Since the pictures are not wanted, reproduce only the rest of the records, exactly as given.

(Extracted records)

+++

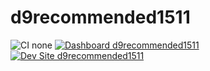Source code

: # d9recommended1511

![CI none](https://img.shields.io/badge/ci-none-orange.svg)
[![Dashboard d9recommended1511](https://img.shields.io/badge/dashboard-d9recommended1511-yellow.svg)](https://dashboard.pantheon.io/sites/d98bd36a-2432-4f8c-a4d2-c55f271f65a3#dev/code)
[![Dev Site d9recommended1511](https://img.shields.io/badge/site-d9recommended1511-blue.svg)](http://dev-d9recommended1511.pantheonsite.io/)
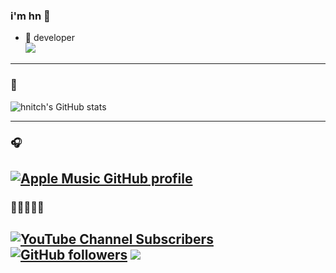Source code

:### i'm hn 👋

- 🌱 developer                  
![](https://komarev.com/ghpvc/?username=hnitch)
-----------------------------------------------------
### 🫠

![hnitch's GitHub stats](https://github-readme-stats.vercel.app/api?username=hnitch&count_private=trueicons=true&theme=radical)

-----------------------------------------------------
### 🎧
[![Apple Music GitHub profile](https://music-profile.rayriffy.com/theme/dark.svg?uid=000568.fa0178bfed7a4356a5b20a996b4824a4.1200)](https://github.com/rayriffy/apple-music-github-profile)
-----------------------------------------------------

### 🥲👾🧑‍🤝‍🧑
[![YouTube Channel Subscribers](https://img.shields.io/youtube/channel/subscribers/UC6OTetJJekudr2dz5PVa-rw?color=8495f3&label=Youtube%3A&logo=youtube&logoColor=8495f3&style=for-the-badge)](https://www.youtube.com/channel/UC6OTetJJekudr2dz5PVa-rw) [![GitHub followers](https://img.shields.io/github/followers/hnitch?color=8495f3&label=Github%3A&logo=github&logoColor=8495f3&style=for-the-badge)](https://github.com/hnitch/) ![](https://dcbadge.vercel.app/api/shield/690729789702537336)
-----------------------------------------------------
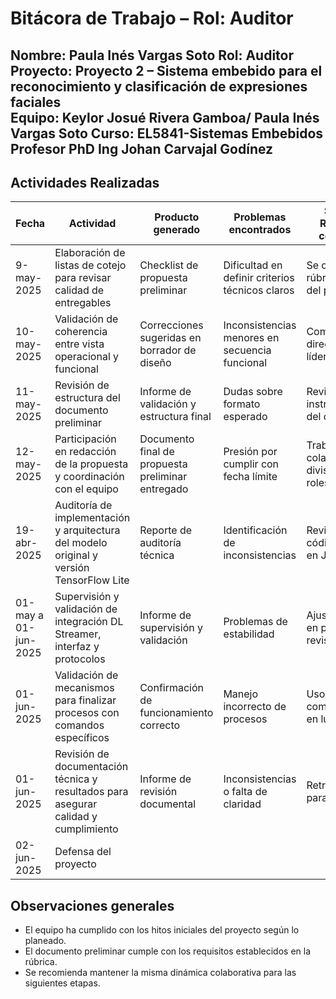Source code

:# Bitácora de Trabajo – Rol: Auditor

**Nombre:** Paula Inés Vargas Soto 
**Rol:** Auditor  
**Proyecto:** Proyecto 2  – Sistema embebido para el reconocimiento y clasificación de expresiones faciales  
**Equipo:** Keylor Josué Rivera Gamboa/ Paula Inés Vargas Soto
**Curso**: EL5841-Sistemas Embebidos 
**Profesor** PhD Ing Johan Carvajal Godínez
---

## Actividades Realizadas

| Fecha       | Actividad                                                             | Producto generado                             | Problemas encontrados            | Solución / Referencias consultadas          |
|-------------|-----------------------------------------------------------------------|----------------------------------------------|----------------------------------|-----------------------------------------------|
| 9-may-2025  | Elaboración de listas de cotejo para revisar calidad de entregables  | Checklist de propuesta preliminar            | Dificultad en definir criterios técnicos claros | Se consultaron rúbricas oficiales del proyecto |
| 10-may-2025 | Validación de coherencia entre vista operacional y funcional         | Correcciones sugeridas en borrador de diseño | Inconsistencias menores en secuencia funcional | Comunicación directa con el líder técnico       |
| 11-may-2025 | Revisión de estructura del documento preliminar                      | Informe de validación y estructura final     | Dudas sobre formato esperado     | Revisión del instructivo oficial del curso      |
| 12-may-2025 | Participación en redacción de la propuesta y coordinación con el equipo | Documento final de propuesta preliminar entregado | Presión por cumplir con fecha límite | Trabajo colaborativo y división clara de roles  |
| 19-abr-2025 | Auditoría de implementación y arquitectura del modelo original y versión TensorFlow Lite | Reporte de auditoría técnica                    | Identificación de inconsistencias | Revisión de código y pruebas en Jupyter          |
| 01-may a 01-jun-2025 | Supervisión y validación de integración DL Streamer, interfaz y protocolos | Informe de supervisión y validación            | Problemas de estabilidad          | Ajustes basados en pruebas y revisiones           |
| 01-jun-2025 | Validación de mecanismos para finalizar procesos con comandos específicos | Confirmación de funcionamiento correcto        | Manejo incorrecto de procesos     | Uso de comandos kill PID en lugar de pkill        |
| 01-jun-2025 | Revisión de documentación técnica y resultados para asegurar calidad y cumplimiento | Informe de revisión documental                  | Inconsistencias o falta de claridad | Retroalimentación para mejoras                    |
| 02-jun-2025 | Defensa del proyecto

## Observaciones generales

- El equipo ha cumplido con los hitos iniciales del proyecto según lo planeado.
- El documento preliminar cumple con los requisitos establecidos en la rúbrica.
- Se recomienda mantener la misma dinámica colaborativa para las siguientes etapas.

+++

[The completed task]
Source code

: # d9recommended1511

![CI none](https://img.shields.io/badge/ci-none-orange.svg)
[![Dashboard d9recommended1511](https://img.shields.io/badge/dashboard-d9recommended1511-yellow.svg)](https://dashboard.pantheon.io/sites/d98bd36a-2432-4f8c-a4d2-c55f271f65a3#dev/code)
[![Dev Site d9recommended1511](https://img.shields.io/badge/site-d9recommended1511-blue.svg)](http://dev-d9recommended1511.pantheonsite.io/)
Source code

:### i'm hn 👋

- 🌱 developer                  
![](https://komarev.com/ghpvc/?username=hnitch)
-----------------------------------------------------
### 🫠

![hnitch's GitHub stats](https://github-readme-stats.vercel.app/api?username=hnitch&count_private=trueicons=true&theme=radical)

-----------------------------------------------------
### 🎧
[![Apple Music GitHub profile](https://music-profile.rayriffy.com/theme/dark.svg?uid=000568.fa0178bfed7a4356a5b20a996b4824a4.1200)](https://github.com/rayriffy/apple-music-github-profile)
-----------------------------------------------------

### 🥲👾🧑‍🤝‍🧑
[![YouTube Channel Subscribers](https://img.shields.io/youtube/channel/subscribers/UC6OTetJJekudr2dz5PVa-rw?color=8495f3&label=Youtube%3A&logo=youtube&logoColor=8495f3&style=for-the-badge)](https://www.youtube.com/channel/UC6OTetJJekudr2dz5PVa-rw) [![GitHub followers](https://img.shields.io/github/followers/hnitch?color=8495f3&label=Github%3A&logo=github&logoColor=8495f3&style=for-the-badge)](https://github.com/hnitch/) ![](https://dcbadge.vercel.app/api/shield/690729789702537336)
-----------------------------------------------------
Source code

:# Bitácora de Trabajo – Rol: Auditor

**Nombre:** Paula Inés Vargas Soto 
**Rol:** Auditor  
**Proyecto:** Proyecto 2  – Sistema embebido para el reconocimiento y clasificación de expresiones faciales  
**Equipo:** Keylor Josué Rivera Gamboa/ Paula Inés Vargas Soto
**Curso**: EL5841-Sistemas Embebidos 
**Profesor** PhD Ing Johan Carvajal Godínez
---

## Actividades Realizadas

| Fecha       | Actividad                                                             | Producto generado                             | Problemas encontrados            | Solución / Referencias consultadas          |
|-------------|-----------------------------------------------------------------------|----------------------------------------------|----------------------------------|-----------------------------------------------|
| 9-may-2025  | Elaboración de listas de cotejo para revisar calidad de entregables  | Checklist de propuesta preliminar            | Dificultad en definir criterios técnicos claros | Se consultaron rúbricas oficiales del proyecto |
| 10-may-2025 | Validación de coherencia entre vista operacional y funcional         | Correcciones sugeridas en borrador de diseño | Inconsistencias menores en secuencia funcional | Comunicación directa con el líder técnico       |
| 11-may-2025 | Revisión de estructura del documento preliminar                      | Informe de validación y estructura final     | Dudas sobre formato esperado     | Revisión del instructivo oficial del curso      |
| 12-may-2025 | Participación en redacción de la propuesta y coordinación con el equipo | Documento final de propuesta preliminar entregado | Presión por cumplir con fecha límite | Trabajo colaborativo y división clara de roles  |
| 19-abr-2025 | Auditoría de implementación y arquitectura del modelo original y versión TensorFlow Lite | Reporte de auditoría técnica                    | Identificación de inconsistencias | Revisión de código y pruebas en Jupyter          |
| 01-may a 01-jun-2025 | Supervisión y validación de integración DL Streamer, interfaz y protocolos | Informe de supervisión y validación            | Problemas de estabilidad          | Ajustes basados en pruebas y revisiones           |
| 01-jun-2025 | Validación de mecanismos para finalizar procesos con comandos específicos | Confirmación de funcionamiento correcto        | Manejo incorrecto de procesos     | Uso de comandos kill PID en lugar de pkill        |
| 01-jun-2025 | Revisión de documentación técnica y resultados para asegurar calidad y cumplimiento | Informe de revisión documental                  | Inconsistencias o falta de claridad | Retroalimentación para mejoras                    |
| 02-jun-2025 | Defensa del proyecto

## Observaciones generales

- El equipo ha cumplido con los hitos iniciales del proyecto según lo planeado.
- El documento preliminar cumple con los requisitos establecidos en la rúbrica.
- Se recomienda mantener la misma dinámica colaborativa para las siguientes etapas.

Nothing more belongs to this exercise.